Question au Gouvernement n° 3792 :
énergie nucléaire

14e Législature

Question de : M. Charles de Courson
Marne (5e circonscription) - Union des démocrates et indépendants

Question posée en séance, et publiée le 30 mars 2016


PROJET D'EPR À HINKLEY POINT

M. le président. La parole est à M. Charles de Courson, pour le groupe de l'Union des démocrates et indépendants.

M. Charles de Courson. Monsieur le ministre de l'économie, de l'industrie et du numérique, dimanche dernier, le Journal du Dimanche dévoilait l'existence d'un rapport adressé par M. Piquemal, directeur financier d'EDF, aujourd'hui démissionnaire, aux membres du conseil d'administration, où il est fait état de l'ensemble des risques cachés pris par EDF dans le cadre du projet de construction des deux EPR d'Hinkley Point en Grande-Bretagne. La démission de M. Piquemal s'expliquerait d'ailleurs par le contenu de cet accord secret, très défavorable à EDF.

En effet, de nombreuses clauses de cet accord secret sont déséquilibrées au bénéfice du partenaire chinois, la China General Nuclear – CGN. EDF pourrait ainsi prendre en charge 80 % des surcoûts des EPR, qui pourraient s'élever jusqu'à 5 milliards d'euros, alors même que l'entreprise ne participe au projet qu'à hauteur de 66 % ! En cas de retard, ce serait une nouvelle fois à EDF de rembourser une partie de l'investissement initial à la CGN. Pis : si la Commission européenne, suite au recours déposé par l'Autriche, reconnaissait comme une aide d'État l'aide de 1,6 milliard de l'État britannique, EDF pourrait être dans l'obligation d'indemniser son partenaire chinois à hauteur de cette somme.

En résumé, EDF se retrouve à supporter l'essentiel des risques de surcoûts de ce projet. Or les exemples de l'EPR finlandais ou de celui de Flamanville montrent que les risques de réalisation d'une telle hypothèse sont assez élevés.

Lors de votre audition de la semaine dernière, monsieur le ministre, vous avez étrangement omis de faire part de cet accord secret à la commission des affaires économiques. Vous avez d'ailleurs déclaré que la gouvernance devait s'assurer de la rentabilité et de la maîtrise des risques. Or ces clauses secrètes risquent d'affaiblir l'un de nos plus grands groupes français, dont la structure financière est déjà fragile, ce qui a entraîné sa sortie du CAC 40 en décembre dernier.

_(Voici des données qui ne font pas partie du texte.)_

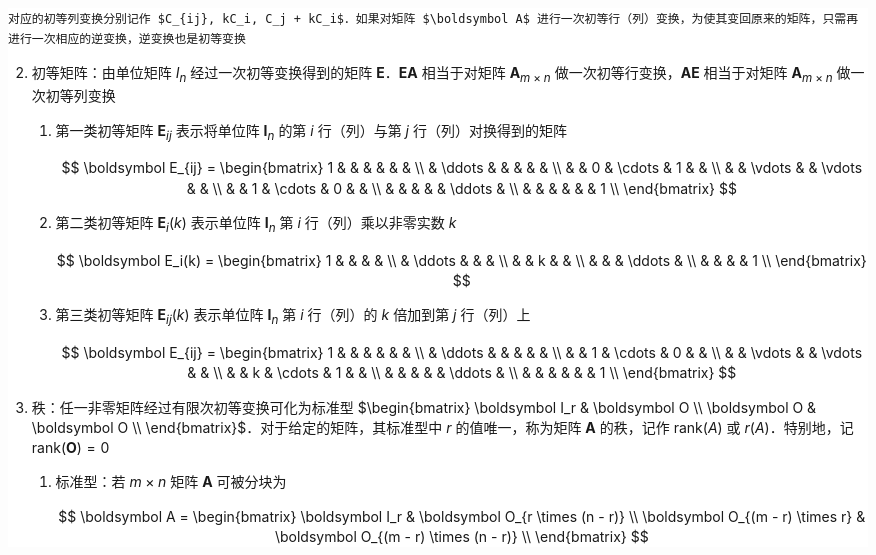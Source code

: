     对应的初等列变换分别记作 $C_{ij}, kC_i, C_j + kC_i$．如果对矩阵 $\boldsymbol A$ 进行一次初等行（列）变换，为使其变回原来的矩阵，只需再进行一次相应的逆变换，逆变换也是初等变换

2. 初等矩阵：由单位矩阵 $I_n$ 经过一次初等变换得到的矩阵 $\boldsymbol E$．$\boldsymbol E \boldsymbol A$ 相当于对矩阵 $\boldsymbol A_{m \times n}$ 做一次初等行变换，$\boldsymbol A \boldsymbol E$ 相当于对矩阵 $\boldsymbol A_{m \times n}$ 做一次初等列变换
    1. 第一类初等矩阵 $\boldsymbol E_{ij}$ 表示将单位阵 $\boldsymbol I_n$ 的第 $i$ 行（列）与第 $j$ 行（列）对换得到的矩阵

        $$
        \boldsymbol E_{ij} = \begin{bmatrix}
        1 &  &  &  &  &  &  \\
         & \ddots &  &  &  &  &  \\
         &  & 0 & \cdots & 1 &  &  \\
         &  & \vdots &  & \vdots &  &  \\
         &  & 1 & \cdots & 0 &  &  \\
         &  &  &  &  & \ddots &  \\
         &  &  &  &  &  & 1 \\
        \end{bmatrix}
        $$

    2. 第二类初等矩阵 $\boldsymbol E_i(k)$ 表示单位阵 $\boldsymbol I_n$ 第 $i$ 行（列）乘以非零实数 $k$

        $$
        \boldsymbol E_i(k) = \begin{bmatrix}
        1 &  &  &  &  \\
         & \ddots &  &  &  \\
         &  & k &  &  \\
         &  &  & \ddots &  \\
         &  &  &  & 1 \\
        \end{bmatrix}
        $$

    3. 第三类初等矩阵 $\boldsymbol E_{ij}(k)$ 表示单位阵 $\boldsymbol I_n$ 第 $i$ 行（列）的 $k$ 倍加到第 $j$ 行（列）上

        $$
        \boldsymbol E_{ij} = \begin{bmatrix}
        1 &  &  &  &  &  &  \\
         & \ddots &  &  &  &  &  \\
         &  & 1 & \cdots & 0 &  &  \\
         &  & \vdots &  & \vdots &  &  \\
         &  & k & \cdots & 1 &  &  \\
         &  &  &  &  & \ddots &  \\
         &  &  &  &  &  & 1 \\
        \end{bmatrix}
        $$

3. 秩：任一非零矩阵经过有限次初等变换可化为标准型 $\begin{bmatrix} \boldsymbol I_r & \boldsymbol O \\ \boldsymbol O & \boldsymbol O \\ \end{bmatrix}$．对于给定的矩阵，其标准型中 $r$ 的值唯一，称为矩阵 $\boldsymbol A$ 的秩，记作 $\mathrm{rank}(A)$ 或 $r(A)$．特别地，记 $\mathrm{rank}(\boldsymbol O) = 0$
    1. 标准型：若 $m \times n$ 矩阵 $\boldsymbol A$ 可被分块为

        $$
        \boldsymbol A = \begin{bmatrix}
        \boldsymbol I_r & \boldsymbol O_{r \times (n - r)} \\
        \boldsymbol O_{(m - r) \times r} & \boldsymbol O_{(m - r) \times (n - r)} \\
        \end{bmatrix}
        $$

Monsieur le ministre, ma question est double.

Soit vous étiez au courant des clauses secrètes entre EDF et la CGN, et dans ce cas pourquoi l'avoir dissimulé lors de votre audition devant la représentation nationale la semaine dernière ? Soit vous n'étiez pas au courant de ce rapport, pourtant adressé aux administrateurs représentant l'État. Cette hypothèse ne constituerait-elle pas un grave dysfonctionnement de vos services ? Plus largement, pourriez-vous éclairer la représentation nationale sur ces clauses secrètes et votre position à leur égard ? (Applaudissements sur les bancs du groupe de l'Union des démocrates et indépendants.)

M. le président. La parole est à M. le ministre de l'économie, de l'industrie et du numérique.

M. Emmanuel Macron, ministre de l'économie, de l'industrie et du numérique. Monsieur le député, le sujet d'Hinkley Point est en effet de la plus haute importance, puisqu'il s'agit de savoir si nous sommes en capacité de produire et de vendre un EPR sur des marchés développés, ni plus, ni moins.

Ce projet est-il dépourvu de tous risques ? Non. Quelle est notre responsabilité collective ? Les réduire.

Il y a pour cela un cadre : c'est le conseil d'administration de l'entreprise qui, comme vous le savez, est cotée et dont nous sommes actionnaires majoritaires, conseil où nous comptons des représentants, siégeant au côté des représentants des salariés et d'administrateurs indépendants.

Il n'y a pas de rapport secret, monsieur le député. Il y a eu l'activité d'un directeur financier qui, en responsabilité et sous deux PDG successifs, a, dès le début, défendu et instruit ce projet.

En outre, le projet Hinkley Point a fait l'objet dès 2013 de plusieurs rapports indépendants, à la demande de la direction générale, notamment un rapport d'Accuracy en 2015, pour des évaluations, et le rapport de M. d'Escatha.

Tous ces documents ont été discutés par les administrateurs dans le cadre du conseil d'administration. Je ne connais aucun document secret – qui aurait été remis dans quel cadre ? – ; je ne connais que des documents qui ont été remis et discutés dans le cadre du conseil d'administration, ce qui est de bonne politique et la bonne façon de faire.

Dans ce contexte, les risques juridiques ont été soupesés. Il nous apparaît à ce stade qu'ils sont en train d'être purgés et que nos droits, ceux d'EDF, sont bien préservés dans le cadre de l'accord contractuel signé avec le gouvernement britannique. Ils ne seront finalisés qu'en mai prochain, lorsque nous signerons les documents définitifs.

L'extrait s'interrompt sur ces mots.